Using SSH over IAP TCP Forwarding to Build Compute Images with Packer in Google Cloud Build
Previously I wrote about using Google Identity Aware Proxy based SSH to run Ansible within Google Cloud Build without needing a firewall penetration or network peering between Cloud Build and the target VMs, and without the target VMs needing public IPs. In this post I’ll show how to use IAP TCP forwarding to build compute images using Hashicorp Packer running in Cloud Build, also without direct networking between Cloud Build and the ephemeral VM that Packer uses for the image build.

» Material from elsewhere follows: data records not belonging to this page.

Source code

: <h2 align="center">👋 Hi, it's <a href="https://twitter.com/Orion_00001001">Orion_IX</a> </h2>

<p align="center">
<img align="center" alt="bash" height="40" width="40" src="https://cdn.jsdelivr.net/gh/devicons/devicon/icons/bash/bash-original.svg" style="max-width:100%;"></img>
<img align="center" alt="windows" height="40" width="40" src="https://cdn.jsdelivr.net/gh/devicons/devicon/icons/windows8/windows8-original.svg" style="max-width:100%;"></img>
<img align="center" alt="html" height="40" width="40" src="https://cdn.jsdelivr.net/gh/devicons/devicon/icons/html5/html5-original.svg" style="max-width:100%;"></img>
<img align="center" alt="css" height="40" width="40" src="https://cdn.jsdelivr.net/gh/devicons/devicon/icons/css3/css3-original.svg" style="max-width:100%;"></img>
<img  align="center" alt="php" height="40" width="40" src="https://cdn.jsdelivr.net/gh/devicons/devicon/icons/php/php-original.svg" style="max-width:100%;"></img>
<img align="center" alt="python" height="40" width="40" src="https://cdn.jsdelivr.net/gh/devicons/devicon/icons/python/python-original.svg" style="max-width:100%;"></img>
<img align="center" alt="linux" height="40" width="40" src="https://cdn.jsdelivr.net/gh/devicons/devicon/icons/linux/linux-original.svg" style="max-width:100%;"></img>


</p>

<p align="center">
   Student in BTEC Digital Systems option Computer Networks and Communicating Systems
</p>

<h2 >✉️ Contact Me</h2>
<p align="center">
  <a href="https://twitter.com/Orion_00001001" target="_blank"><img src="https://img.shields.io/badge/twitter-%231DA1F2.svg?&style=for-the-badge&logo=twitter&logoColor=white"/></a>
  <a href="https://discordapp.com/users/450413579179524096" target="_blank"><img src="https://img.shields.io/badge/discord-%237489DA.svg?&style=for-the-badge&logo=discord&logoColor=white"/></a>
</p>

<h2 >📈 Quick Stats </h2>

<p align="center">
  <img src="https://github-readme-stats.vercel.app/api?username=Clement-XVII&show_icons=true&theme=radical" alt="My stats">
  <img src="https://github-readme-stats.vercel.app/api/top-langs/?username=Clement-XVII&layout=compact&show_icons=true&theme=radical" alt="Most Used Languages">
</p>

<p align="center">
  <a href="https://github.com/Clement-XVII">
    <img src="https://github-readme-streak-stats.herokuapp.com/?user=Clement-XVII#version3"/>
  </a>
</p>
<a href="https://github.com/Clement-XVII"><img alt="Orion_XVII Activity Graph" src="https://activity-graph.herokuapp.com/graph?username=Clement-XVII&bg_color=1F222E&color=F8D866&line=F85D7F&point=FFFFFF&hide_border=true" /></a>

That previous post documents the necessary IAM and firewall rules needed for full IAP SSH to work, however here we are using IAP TCP forwarding, and SSH authentication is being handled by Packer itself instead of OSLogin, so only a subset of the requirements need to be met: the GCE firewall must allow IAP to communicate with the VM, and the Cloud Build service account must have IAM rights to start a tunnel to the VM (roles/iap.tunnelResourceAccessor
)
Example cloudbuild.yaml - Click here to view raw.
steps:
- name: 'hashicorp/packer'
entrypoint: sh
args:
- '-c'
- |
cp $(which packer) /workspace/
chmod 555 /workspace/packer
- name: 'gcr.io/google.com/cloudsdktool/google-cloud-cli:slim'
env:
- 'PACKER_NO_COLOR=true'
entrypoint: bash
args:
- '-c'
- |
set -euo pipefail
$(gcloud info --format="value(basic.python_location)") -m pip install numpy
python3 -m pip install ansible
touch ./log
( while ! grep -Fq "Instance has been created" ./log ; do
echo "waiting to start tunnel" ;
sleep 5 ;
done ;
sleep 60 ;
gcloud compute start-iap-tunnel packer-${BUILD_ID} 22 --local-host-port=127.0.0.1:22222 --zone=${_BUILD_ZONE} ) &
/workspace/packer build \
-var zone=${_BUILD_ZONE} \
-var instance_name=packer-${BUILD_ID} \
my_packerfile.pkr.hcl |& tee ./log
options:
logging: CLOUD_LOGGING_ONLY
timeout: 3600s
Essentially, IAP TCP tunnelling is used to make port 22 on the target VM appear at port 22222 inside the Cloud Build runtime, and directives are added to the packerfile to link this all together, as shown below. In Cloud Build, $BUILD_ID
is a built-in variable, but $_BUILD_ZONE
is a user-supplied substitution that I am showing here since IAP tunneling and the compute instance have to be coordinated regarding the zone and the build VM’s name. Your packerfile will contain something like this:
source "googlecompute" "my_build" {
...
...
zone = "${var.zone}"
disable_default_service_account = true
instance_name = "${var.instance_name}"
ssh_host = "127.0.0.1"
ssh_port = "22222"
pause_before_connecting = "60s"
metadata = {
enable-oslogin = "FALSE"
}
...
...
}
Notably, this is not the prettiest shell scripting. There are probably race conditions in it, and some of the inserted waits may not actually be needed to avoid them. However, I’ve run a few dozen Linux image builds successfully using this code, and have not experienced a failure to connect yet.
Unlike my Ansible example, here I chose to rely on no custom containers and assemble everything needed using well known images.
As a bonus, here is some terraform you may be able to adapt to set up your firewall and IAM to allow IAP tunnelling to your VMs:
resource "google_compute_firewall" "allow-iap-ssh" {
name = "allow-iap-ssh"
network = google_compute_network.FIXME.name
allow {
protocol = "tcp"
ports = ["22"]
}
source_ranges = ["35.235.240.0/20"]
priority = "1000"
}
module "image-cloudbuild" {
source = "terraform-google-modules/service-accounts/google"
names = ["image-cloudbuild"]
display_name = "image-cloudbuild"
project_roles = [
"FIXME_PROJECT=>roles/cloudbuild.builds.builder",
"FIXME_PROJECT=>roles/compute.instanceAdmin.v1",
"FIXME_PROJECT=>roles/compute.networkUser",
"FIXME_PROJECT=>roles/iap.tunnelResourceAccessor",
]
}